Tenho tentado explicar que apesar da cor da pele ser de várias cores, as pessoas só têm cor por questões de discriminação. Um branco em África é discriminado ou apontado por facilidade de compreensão. É mais fácil dizer aquele branco do que aquele com as calças amarelas ou aquela com a blusa azul, coisa que os brancos fariam se quisessem identificar alguém. No mesmo sentido, se estivermos numa comunidade em que a maioria é branca, claro que é mais fácil identificar o preto ou o asiático ou o muçulmano e mais uma vez, apenas pela discriminação. Quando há dias me referi a Obama como moreno alguém disse, que continuávamos a ter medo de chamar as coisas pelos nomes. A questão fundamental está em que só as minorias são identificáveis e a maioria tem um medo danado de as ver crescer. Para a maioria a existência de uma minoria dá-lhe um conforto de superioridade que a outro grupo não tem. Por isso, no meu conceito, Obama só voltará a ter cor sem que isso tenha importância, quando livremente todos pudermos dizer que esta ou aquela pessoa ou este ou aquele grupo, são os vestidos de amarelo ou de verde, mais altos ou mais baixos, de cabelo cumprido ou curto, ondulado ou liso, preto ou branco, louro ou moreno, seja ele africano, hispânico, asiático, muçulmano ou outra coisa qualquer.
E nesse sentido, nada voltará a ser igual com a vitória dum preto para a Casa Branca. Maior ironia não podia ser imaginada quando o nome foi atribuído, impensável dirão muitos.
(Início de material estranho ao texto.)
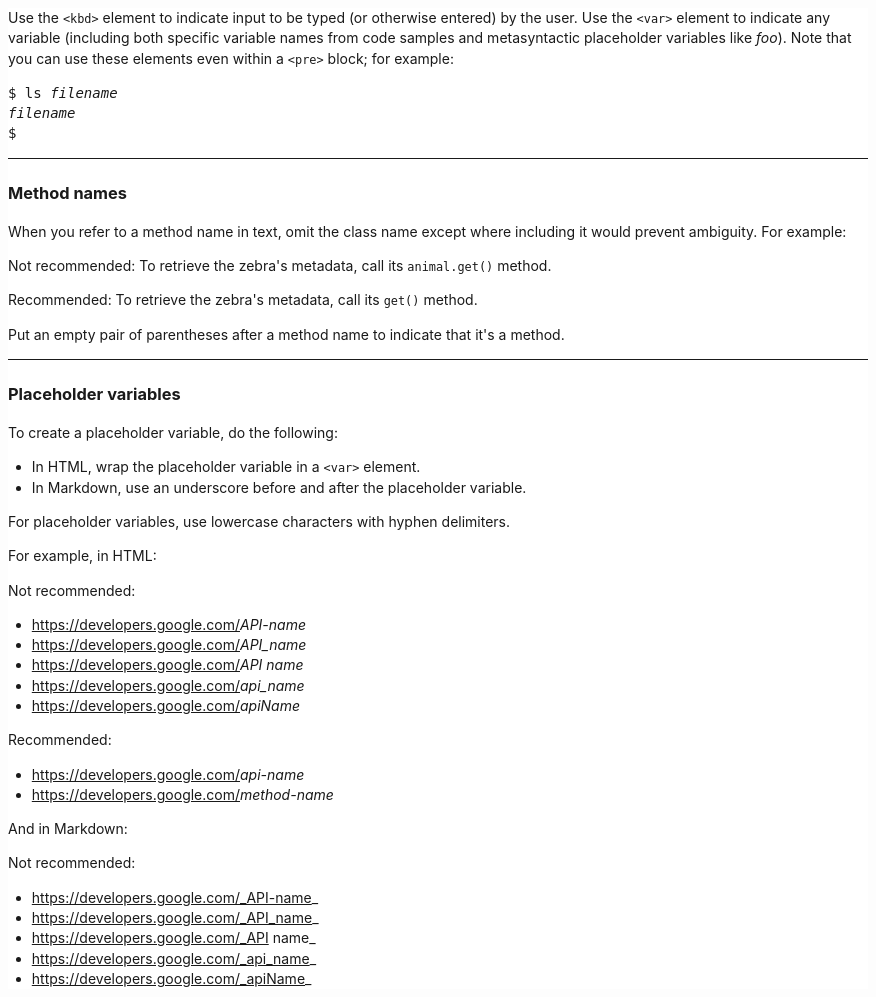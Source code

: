 Use the `<kbd>` element to indicate input to be typed (or otherwise entered) by the user. Use the `<var>` element to indicate any variable (including both specific variable names from code samples and metasyntactic placeholder variables like *foo*). Note that you can use these elements even within a `<pre>` block; for example:

<pre>
$ <kbd>ls <var>filename</var></kbd>
<var>filename</var>
$
</pre>

___

### **Method names**

When you refer to a method name in text, omit the class name except where including it would prevent ambiguity. For example:

Not recommended: To retrieve the zebra's metadata, call its `animal.get()` method.

Recommended: To retrieve the zebra's metadata, call its `get()` method.

Put an empty pair of parentheses after a method name to indicate that it's a method.

___

### **Placeholder variables**

To create a placeholder variable, do the following:

-   In HTML, wrap the placeholder variable in a `<var>` element.
-   In Markdown, use an underscore before and after the placeholder variable.

For placeholder variables, use lowercase characters with hyphen delimiters.

For example, in HTML:

Not recommended:

-   https://developers.google.com/<var>API-name</var>
-   https://developers.google.com/<var>API_name</var>
-   https://developers.google.com/<var>API name</var>
-   https://developers.google.com/<var>api_name</var>
-   https://developers.google.com/<var>apiName</var>

Recommended:

-   https://developers.google.com/<var>api-name</var>
-   https://developers.google.com/<var>method-name</var>

And in Markdown:

Not recommended:

-   https://developers.google.com/_API-name_
-   https://developers.google.com/_API_name_
-   https://developers.google.com/_API name_
-   https://developers.google.com/_api_name_
-   https://developers.google.com/_apiName_
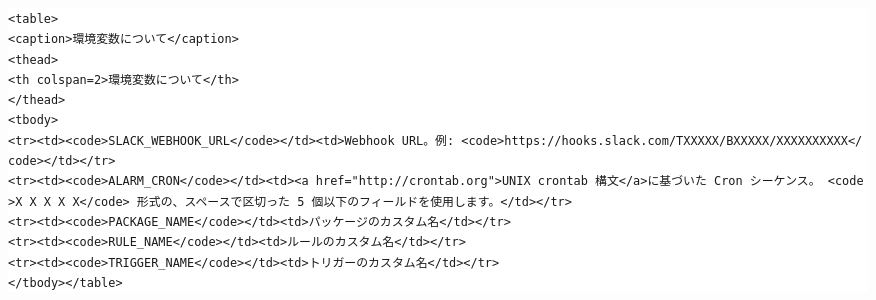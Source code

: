    <table>
    <caption>環境変数について</caption>
    <thead>
    <th colspan=2>環境変数について</th>
    </thead>
    <tbody>
    <tr><td><code>SLACK_WEBHOOK_URL</code></td><td>Webhook URL。例: <code>https://hooks.slack.com/TXXXXX/BXXXXX/XXXXXXXXXX</code></td></tr>
    <tr><td><code>ALARM_CRON</code></td><td><a href="http://crontab.org">UNIX crontab 構文</a>に基づいた Cron シーケンス。 <code>X X X X X</code> 形式の、スペースで区切った 5 個以下のフィールドを使用します。</td></tr>
    <tr><td><code>PACKAGE_NAME</code></td><td>パッケージのカスタム名</td></tr>
    <tr><td><code>RULE_NAME</code></td><td>ルールのカスタム名</td></tr>
    <tr><td><code>TRIGGER_NAME</code></td><td>トリガーのカスタム名</td></tr>
    </tbody></table>

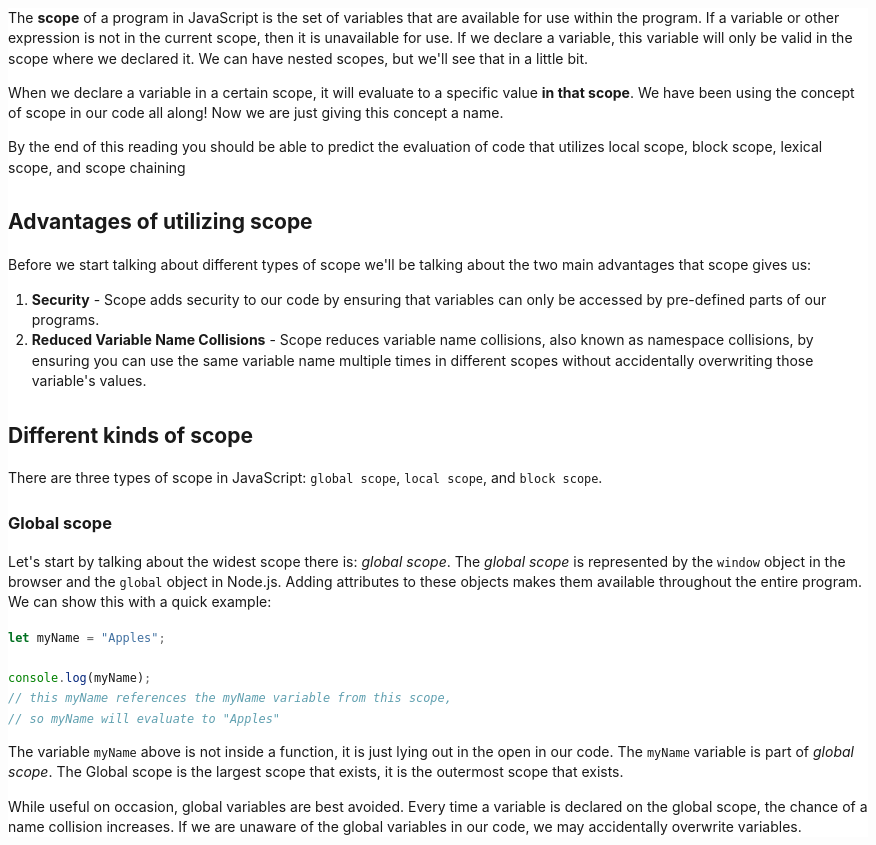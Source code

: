 The **scope** of a program in JavaScript is the set of variables that are
available for use within the program. If a variable or other expression is not
in the current scope, then it is unavailable for use. If we declare a variable,
this variable will only be valid in the scope where we declared it. We can have
nested scopes, but we'll see that in a little bit.

When we declare a variable in a certain scope, it will evaluate to a specific
value **in that scope**. We have been using the concept of scope in our code all
along! Now we are just giving this concept a name.

By the end of this reading you should be able to predict the evaluation of code
that utilizes local scope, block scope, lexical scope, and scope chaining

## Advantages of utilizing scope

Before we start talking about different types of scope we'll be talking about
the two main advantages that scope gives us:

1. **Security** - Scope adds security to our code by ensuring that variables can
   only be accessed by pre-defined parts of our programs.
2. **Reduced Variable Name Collisions** - Scope reduces variable name
   collisions, also known as namespace collisions, by ensuring you can use the
   same variable name multiple times in different scopes without accidentally
   overwriting those variable's values.

## Different kinds of scope

There are three types of scope in JavaScript: `global scope`, `local scope`, and
`block scope`.

### Global scope

Let's start by talking about the widest scope there is: _global scope_. The
_global scope_ is represented by the `window` object in the browser and the
`global` object in Node.js. Adding attributes to these objects makes them
available throughout the entire program. We can show this with a quick example:

```js
let myName = "Apples";

console.log(myName);
// this myName references the myName variable from this scope,
// so myName will evaluate to "Apples"
```

The variable `myName` above is not inside a function, it is just lying out in
the open in our code. The `myName` variable is part of _global scope_. The
Global scope is the largest scope that exists, it is the outermost scope that
exists.

While useful on occasion, global variables are best avoided. Every time a
variable is declared on the global scope, the chance of a name collision
increases. If we are unaware of the global variables in our code, we may
accidentally overwrite variables.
A partir de agora será mais difícil ter de justificar as minorias culturais depois da própria América ter sido arrebatada pela vitória da cor.

5 comentários:

Mike disse...

Belo post. Parabéns! E como nasci e vivi em África, digo simplesmente que Obama é preto. Como diz, e bem, no seu post, isso não interessa para nada na vertente negativa e importa muito na vertente positiva.

ana v. disse...

"Só as minorias são identificáveis"... tem toda a razão, Grande Jóia. É essa a sua grande força, mas também, muitas vezes, a sua condenação.
Gostei muito de lê-la.

Lina Arroja (GJ) disse...

Mike e Ana, também gosto de vos ter como leitores atentos.
Obrigada.

Paulo Cunha Porto disse...

Querida Grande Jóia,
concordo inteiramente, até porque o Presidente Eleito tudo vez para esbater a nota racial, brandida até por apoiantes seus, desejosos de se entrincheirarem no ghetto.
E a imagem da cor que se esbate é excelente, porque com o uso inteligente que de todo faltou à desmiolada graçola de Berlusconi sobre o bronzeado.
Beijinho

Lina Arroja (GJ) disse...

Paulo, não é por nada, mas estou convencida que esta imagem do "sem cor" vai ser ouvida por aí mais vezes do que alguns pensavam.